■ The problem:
Retype each entry exactly as written, and keep the pictures out of the copy.
..............................
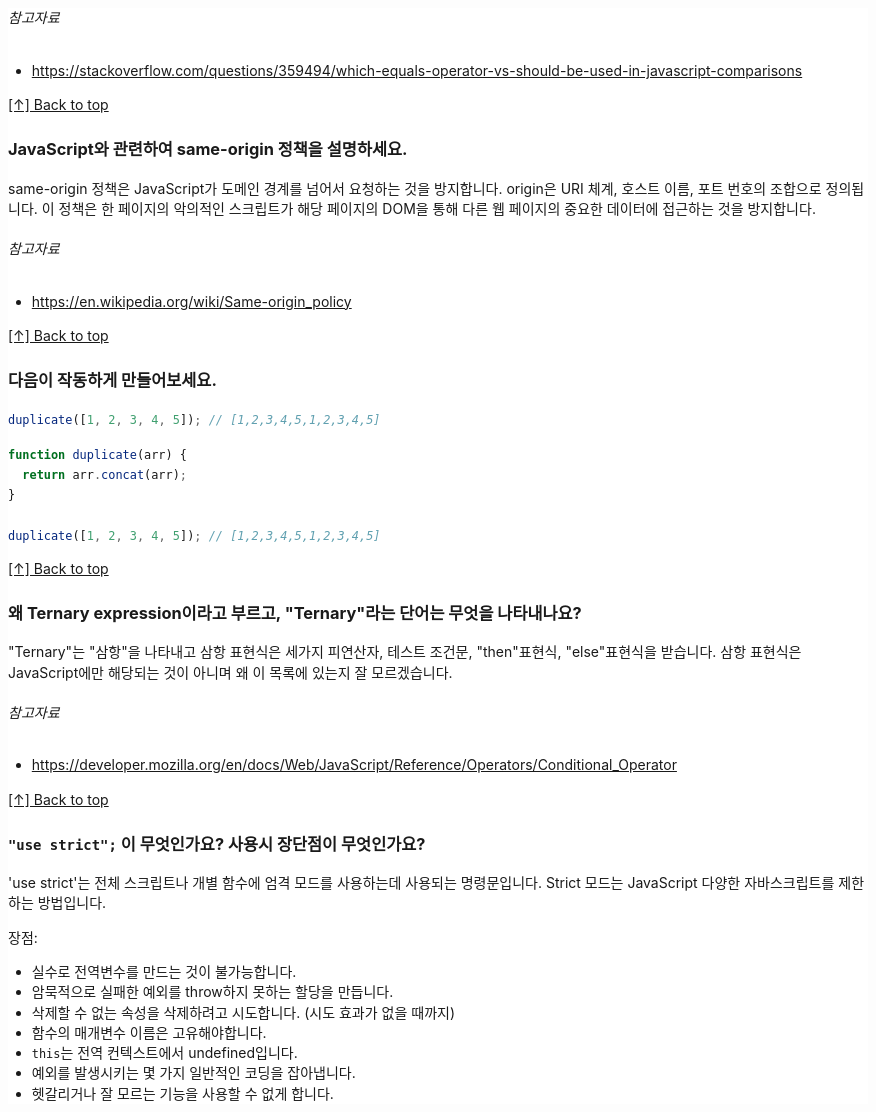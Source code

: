 ###### 참고자료

- https://stackoverflow.com/questions/359494/which-equals-operator-vs-should-be-used-in-javascript-comparisons

[[↑] Back to top](#js-질문)

### JavaScript와 관련하여 same-origin 정책을 설명하세요.

same-origin 정책은 JavaScript가 도메인 경계를 넘어서 요청하는 것을 방지합니다. origin은 URI 체계, 호스트 이름, 포트 번호의 조합으로 정의됩니다. 이 정책은 한 페이지의 악의적인 스크립트가 해당 페이지의 DOM을 통해 다른 웹 페이지의 중요한 데이터에 접근하는 것을 방지합니다.

###### 참고자료

- https://en.wikipedia.org/wiki/Same-origin_policy

[[↑] Back to top](#js-질문)

### 다음이 작동하게 만들어보세요.

```js
duplicate([1, 2, 3, 4, 5]); // [1,2,3,4,5,1,2,3,4,5]
```

```js
function duplicate(arr) {
  return arr.concat(arr);
}

duplicate([1, 2, 3, 4, 5]); // [1,2,3,4,5,1,2,3,4,5]
```

[[↑] Back to top](#js-질문)

### 왜 Ternary expression이라고 부르고, "Ternary"라는 단어는 무엇을 나타내나요?

"Ternary"는 "삼항"을 나타내고 삼항 표현식은 세가지 피연산자, 테스트 조건문, "then"표현식, "else"표현식을 받습니다. 삼항 표현식은 JavaScript에만 해당되는 것이 아니며 왜 이 목록에 있는지 잘 모르겠습니다.

###### 참고자료

- https://developer.mozilla.org/en/docs/Web/JavaScript/Reference/Operators/Conditional_Operator

[[↑] Back to top](#js-질문)

### `"use strict";` 이 무엇인가요? 사용시 장단점이 무엇인가요?

'use strict'는 전체 스크립트나 개별 함수에 엄격 모드를 사용하는데 사용되는 명령문입니다. Strict 모드는 JavaScript 다양한 자바스크립트를 제한하는 방법입니다.

장점:

- 실수로 전역변수를 만드는 것이 불가능합니다.
- 암묵적으로 실패한 예외를 throw하지 못하는 할당을 만듭니다.
- 삭제할 수 없는 속성을 삭제하려고 시도합니다. (시도 효과가 없을 때까지)
- 함수의 매개변수 이름은 고유해야합니다.
- `this`는 전역 컨텍스트에서 undefined입니다.
- 예외를 발생시키는 몇 가지 일반적인 코딩을 잡아냅니다.
- 헷갈리거나 잘 모르는 기능을 사용할 수 없게 합니다.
..............................
■ Answer space:
Source code

: ###### 참고자료

- https://stackoverflow.com/questions/359494/which-equals-operator-vs-should-be-used-in-javascript-comparisons

[[↑] Back to top](#js-질문)

### JavaScript와 관련하여 same-origin 정책을 설명하세요.

same-origin 정책은 JavaScript가 도메인 경계를 넘어서 요청하는 것을 방지합니다. origin은 URI 체계, 호스트 이름, 포트 번호의 조합으로 정의됩니다. 이 정책은 한 페이지의 악의적인 스크립트가 해당 페이지의 DOM을 통해 다른 웹 페이지의 중요한 데이터에 접근하는 것을 방지합니다.

###### 참고자료

- https://en.wikipedia.org/wiki/Same-origin_policy

[[↑] Back to top](#js-질문)

### 다음이 작동하게 만들어보세요.

```js
duplicate([1, 2, 3, 4, 5]); // [1,2,3,4,5,1,2,3,4,5]
```

```js
function duplicate(arr) {
  return arr.concat(arr);
}

duplicate([1, 2, 3, 4, 5]); // [1,2,3,4,5,1,2,3,4,5]
```

[[↑] Back to top](#js-질문)

### 왜 Ternary expression이라고 부르고, "Ternary"라는 단어는 무엇을 나타내나요?

"Ternary"는 "삼항"을 나타내고 삼항 표현식은 세가지 피연산자, 테스트 조건문, "then"표현식, "else"표현식을 받습니다. 삼항 표현식은 JavaScript에만 해당되는 것이 아니며 왜 이 목록에 있는지 잘 모르겠습니다.

###### 참고자료

- https://developer.mozilla.org/en/docs/Web/JavaScript/Reference/Operators/Conditional_Operator

[[↑] Back to top](#js-질문)

### `"use strict";` 이 무엇인가요? 사용시 장단점이 무엇인가요?

'use strict'는 전체 스크립트나 개별 함수에 엄격 모드를 사용하는데 사용되는 명령문입니다. Strict 모드는 JavaScript 다양한 자바스크립트를 제한하는 방법입니다.

장점:

- 실수로 전역변수를 만드는 것이 불가능합니다.
- 암묵적으로 실패한 예외를 throw하지 못하는 할당을 만듭니다.
- 삭제할 수 없는 속성을 삭제하려고 시도합니다. (시도 효과가 없을 때까지)
- 함수의 매개변수 이름은 고유해야합니다.
- `this`는 전역 컨텍스트에서 undefined입니다.
- 예외를 발생시키는 몇 가지 일반적인 코딩을 잡아냅니다.
- 헷갈리거나 잘 모르는 기능을 사용할 수 없게 합니다.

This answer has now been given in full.